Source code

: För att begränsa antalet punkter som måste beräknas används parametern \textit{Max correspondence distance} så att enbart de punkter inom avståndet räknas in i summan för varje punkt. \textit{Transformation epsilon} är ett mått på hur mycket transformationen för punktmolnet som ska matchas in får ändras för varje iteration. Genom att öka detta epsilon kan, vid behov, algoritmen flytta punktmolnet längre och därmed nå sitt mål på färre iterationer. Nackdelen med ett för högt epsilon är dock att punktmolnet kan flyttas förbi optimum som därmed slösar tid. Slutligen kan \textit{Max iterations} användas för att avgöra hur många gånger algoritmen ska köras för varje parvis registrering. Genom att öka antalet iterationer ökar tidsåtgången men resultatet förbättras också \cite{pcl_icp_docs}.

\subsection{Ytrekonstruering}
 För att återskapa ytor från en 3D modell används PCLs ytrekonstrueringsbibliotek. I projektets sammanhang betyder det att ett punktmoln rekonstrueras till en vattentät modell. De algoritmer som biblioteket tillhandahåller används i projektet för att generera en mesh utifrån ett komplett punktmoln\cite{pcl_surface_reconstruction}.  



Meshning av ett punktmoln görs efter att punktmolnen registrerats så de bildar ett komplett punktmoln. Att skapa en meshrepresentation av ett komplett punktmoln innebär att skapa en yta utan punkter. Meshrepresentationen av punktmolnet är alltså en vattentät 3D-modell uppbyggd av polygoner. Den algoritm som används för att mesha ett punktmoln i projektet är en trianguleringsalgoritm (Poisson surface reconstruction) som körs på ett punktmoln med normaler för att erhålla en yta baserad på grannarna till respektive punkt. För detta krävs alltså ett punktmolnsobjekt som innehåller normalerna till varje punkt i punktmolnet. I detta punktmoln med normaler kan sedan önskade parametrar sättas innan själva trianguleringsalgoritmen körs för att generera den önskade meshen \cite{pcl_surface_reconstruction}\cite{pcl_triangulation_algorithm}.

▶ [Work task]: Include the first line of the listing, the line with "För att återskapa", and every line between them, each repeated exactly, and output only those.

▶ [Output]:
Source code

: För att begränsa antalet punkter som måste beräknas används parametern \textit{Max correspondence distance} så att enbart de punkter inom avståndet räknas in i summan för varje punkt. \textit{Transformation epsilon} är ett mått på hur mycket transformationen för punktmolnet som ska matchas in får ändras för varje iteration. Genom att öka detta epsilon kan, vid behov, algoritmen flytta punktmolnet längre och därmed nå sitt mål på färre iterationer. Nackdelen med ett för högt epsilon är dock att punktmolnet kan flyttas förbi optimum som därmed slösar tid. Slutligen kan \textit{Max iterations} användas för att avgöra hur många gånger algoritmen ska köras för varje parvis registrering. Genom att öka antalet iterationer ökar tidsåtgången men resultatet förbättras också \cite{pcl_icp_docs}.

\subsection{Ytrekonstruering}
 För att återskapa ytor från en 3D modell används PCLs ytrekonstrueringsbibliotek. I projektets sammanhang betyder det att ett punktmoln rekonstrueras till en vattentät modell. De algoritmer som biblioteket tillhandahåller används i projektet för att generera en mesh utifrån ett komplett punktmoln\cite{pcl_surface_reconstruction}.  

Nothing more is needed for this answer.